(WORK TASK): Which lines of the records below contain the string "current"? Report each of them.

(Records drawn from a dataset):
■ ■ ■ ■ ■

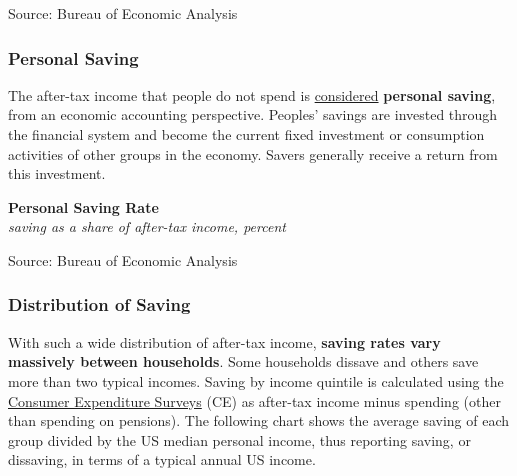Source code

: \documentclass{report}
\makeatletter
\newcommand{\tbllink}[1]{\href{https://raw.githubusercontent.com/bdecon/US-chartbook/master/chartbook/data/#1}{\faTable}}
\newcommand*\short[1]{\expandafter\@gobbletwo\number\numexpr#1\relax}
\newcommand{\dateaxisticks}{
		date coordinates in=x, axis line style={draw=none},
		xmax={2023-10-01},
		max space between ticks=40,	    
		xtick={{1990-01-01}, {1992-01-01}, {1994-01-01}, 
			{1996-01-01}, {1998-01-01}, {2000-01-01}, 
			{2002-01-01}, {2004-01-01}, {2006-01-01},
			{2008-01-01}, {2010-01-01}, {2012-01-01}, {2014-01-01},
		    {2016-01-01}, {2018-01-01}, {2020-01-01}, {2022-01-01}, 
		    {2024-01-01}, {2026-01-01}},
		minor xtick={{1989-01-01}, {1991-01-01}, {1993-01-01},
			{1995-01-01}, {1997-01-01}, {1999-01-01}, 
			{2001-01-01}, {2003-01-01}, {2005-01-01}, {2007-01-01},
		    {2009-01-01}, {2011-01-01}, {2013-01-01}, {2015-01-01},
		    {2017-01-01}, {2019-01-01}, {2021-01-01}, {2023-01-01}, 
		    {2025-01-01}, {2027-01-01}},
		enlarge y limits={0.06}, enlarge x limits={0.01},
		}
\newcommand{\bbar}[2]{extra #1 ticks = {{#2}}, extra #1 tick labels = ,
		extra #1 tick style = {grid=major, grid style={thick, black!25}},}
\newcommand{\stdline}[4]{\addplot[very thick, no markers, color=#1] 
		table [x=#2, y=#3, col sep=comma] {#4};	}
\newcommand{\rbars}{
		\fill[color=black!10] (axis cs:{1990-07-01},\pgfkeysvalueof{/pgfplots/ymin}) rectangle 
			(axis cs:{1991-03-01}, \pgfkeysvalueof{/pgfplots/ymax});
		\fill[color=black!10] (axis cs:{2007-12-01},\pgfkeysvalueof{/pgfplots/ymin}) rectangle 
			(axis cs:{2009-07-01}, \pgfkeysvalueof{/pgfplots/ymax});
		\fill[color=black!10] (axis cs:{2001-03-01},\pgfkeysvalueof{/pgfplots/ymin}) rectangle 
			(axis cs:{2001-11-01}, \pgfkeysvalueof{/pgfplots/ymax});
		\fill[color=black!10] (axis cs:{2020-02-01},\pgfkeysvalueof{/pgfplots/ymin}) rectangle 
			(axis cs:{2020-05-01}, \pgfkeysvalueof{/pgfplots/ymax});}
\makeatother
\begin{document}
{\begin{minipage}{0.76\textwidth}
\footnotesize{Source: Bureau of Economic Analysis} \hfill \tbllink{pcedecomp.csv}
\end{minipage}
\newpage
\begin{minipage}{0.76\textwidth}  
\subsubsection*{Personal Saving}
\small The after-tax income that people do not spend is \href{https://www.bea.gov/index.php/help/glossary/personal-saving}{considered} \textbf{personal saving}, from an economic accounting perspective. Peoples' savings are invested through the financial system and become the current fixed investment or consumption activities of other groups in the economy. Savers generally receive a return from this investment.


\vspace{1mm}

\normalsize \textbf{Personal Saving Rate}\\
\footnotesize{\textit{saving as a share of after-tax income, percent}}
\vspace{3.4cm}

\hspace{4mm} 

\footnotesize{Source: Bureau of Economic Analysis} \hfill \tbllink{psavert.csv}
\vspace{1mm}

\subsubsection*{Distribution of Saving}
\small With such a wide distribution of after-tax income, \textbf{saving rates vary massively between households}. Some households dissave and others save more than two typical incomes. Saving by income quintile is calculated using the \href{https://www.bls.gov/cex/}{Consumer Expenditure Surveys} (CE) as after-tax income minus spending (other than spending on pensions). The following chart shows the average saving of each group divided by the US median personal income, thus reporting saving, or dissaving, in terms of a typical annual US income. 
\vspace{1mm}


\end{minipage}}
\end{document}

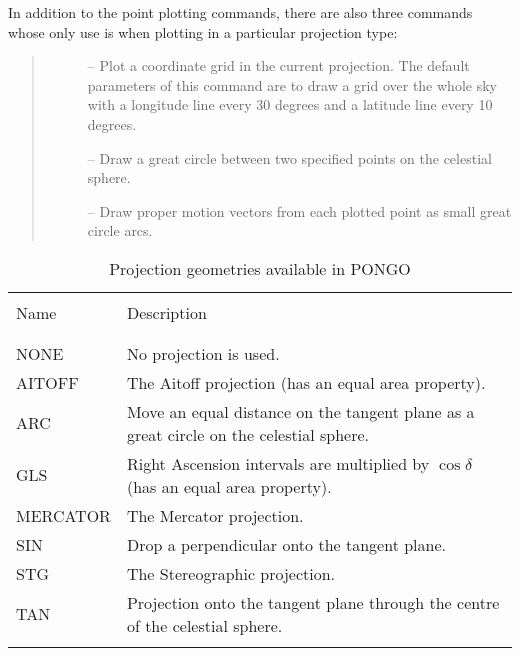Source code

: In addition to the point plotting commands, there are also three commands whose
only use is when plotting in a particular projection type:

\begin {quote}
\begin{description}
\item [] -- Plot a coordinate grid in the current projection.
                       The default parameters of this command are to draw a
                       grid over the whole sky with a longitude line every 30
                       degrees and a latitude line every 10 degrees.
\item [] -- Draw a great circle between two specified points
                             on the celestial sphere.
\item [] -- Draw proper motion vectors from each plotted point as
                        small great circle arcs.
\end{description}
\end {quote}

\begin{table}[t]
\centering
\begin{tabular}{|l|p{}|} \hline
& \\
Name     & Description \\
& \\ \hline
& \\
NONE     & No projection is used. \\
AITOFF   & The Aitoff projection (has an equal area property). \\
ARC      & Move an equal distance on the tangent plane as a great circle on the
celestial sphere. \\
GLS      & Right Ascension intervals are multiplied by $\cos\delta$ (has an
equal area property). \\
MERCATOR & The Mercator projection. \\
SIN      & Drop a perpendicular onto the tangent plane. \\
STG      & The Stereographic projection. \\
TAN      & Projection onto the tangent plane through the centre of the
celestial sphere. \\
& \\ \hline
\end{tabular}
\caption{Projection geometries available in PONGO} \label{proj_tab}
\end{table}


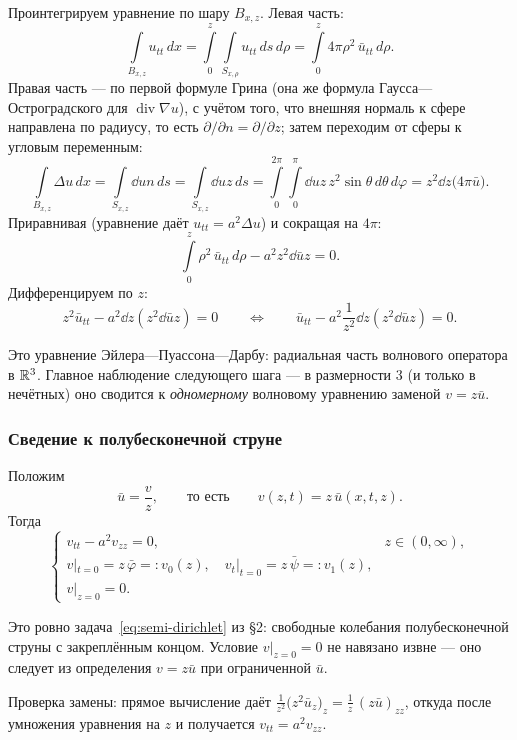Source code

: Проинтегрируем уравнение по шару $B_{x,z}$. Левая часть:
\[
  \int\limits_{B_{x,z}} u_{tt}\, dx
  = \int\limits_0^{z} \int\limits_{S_{x,\rho}} u_{tt}\, ds\, d\rho
  = \int\limits_0^{z} 4\pi \rho^2\, \bar u_{tt}\, d\rho .
\]
Правая часть — по первой формуле Грина (она же формула
Гаусса—Остроградского для $\operatorname{div}\nabla u$), с учётом того, что
внешняя нормаль к сфере направлена по радиусу, то есть
$\partial/\partial n = \partial/\partial z$; затем переходим от сферы к
угловым переменным:
\[
  \int\limits_{B_{x,z}} \Delta u\, dx
  = \int\limits_{S_{x,z}} \dd{u}{n}\, ds
  = \int\limits_{S_{x,z}} \dd{u}{z}\, ds
  = \int\limits_0^{2\pi} \int\limits_0^{\pi} \dd{u}{z}\, z^2 \sin\theta\,
    d\theta\, d\varphi
  = z^2 \dd{}{z}\big(4\pi \bar u\big) .
\]
Приравнивая (уравнение даёт $u_{tt} = a^2 \Delta u$) и сокращая на $4\pi$:
\[
  \int\limits_0^{z} \rho^2\, \bar u_{tt}\, d\rho
    - a^2 z^2 \dd{\bar u}{z} = 0 .
\]
Дифференцируем по $z$:
\[
  z^2 \bar u_{tt} - a^2 \dd{}{z}\!\left(z^2 \dd{\bar u}{z}\right) = 0
  \qquad\Longleftrightarrow\qquad
  \bar u_{tt} - a^2 \frac{1}{z^2} \dd{}{z}\!\left(z^2 \dd{\bar u}{z}\right) = 0 .
\]

\begin{idea}
Это уравнение Эйлера—Пуассона—Дарбу: радиальная часть волнового оператора в
$\R^3$. Главное наблюдение следующего шага — в размерности $3$ (и только в
нечётных) оно сводится к \emph{одномерному} волновому уравнению заменой
$v = z\bar u$.
\end{idea}

\subsubsection*{Сведение к полубесконечной струне}

Положим
\[
  \bar u = \frac{v}{z}, \qquad\text{то есть}\qquad v(z,t) = z\,\bar u(x,t,z) .
\]
Тогда
\[
  \begin{cases}
    v_{tt} - a^2 v_{zz} = 0, & z \in (0,\infty), \\[2pt]
    v|_{t=0} = z\,\bar\varphi =: v_0(z), \quad
    v_t|_{t=0} = z\,\bar\psi =: v_1(z), \\[2pt]
    v|_{z=0} = 0 .
  \end{cases}
\]

\begin{idea}
Это ровно задача~\eqref{eq:semi-dirichlet} из \S2: свободные колебания
полубесконечной струны с закреплённым концом. Условие $v|_{z=0} = 0$ не
навязано извне — оно следует из определения $v = z\bar u$ при ограниченной
$\bar u$.

\medskip
Проверка замены: прямое вычисление даёт
$\frac{1}{z^2}\big(z^2 \bar u_z\big)_z = \frac{1}{z}\,(z\bar u)_{zz}$, откуда
после умножения уравнения на $z$ и получается $v_{tt} = a^2 v_{zz}$.
\end{idea}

■ ■ ■ ■ ■

(TASK RESULT):
\small The after-tax income that people do not spend is \href{https://www.bea.gov/index.php/help/glossary/personal-saving}{considered} \textbf{personal saving}, from an economic accounting perspective. Peoples' savings are invested through the financial system and become the current fixed investment or consumption activities of other groups in the economy. Savers generally receive a return from this investment.
\item [] -- Plot a coordinate grid in the current projection.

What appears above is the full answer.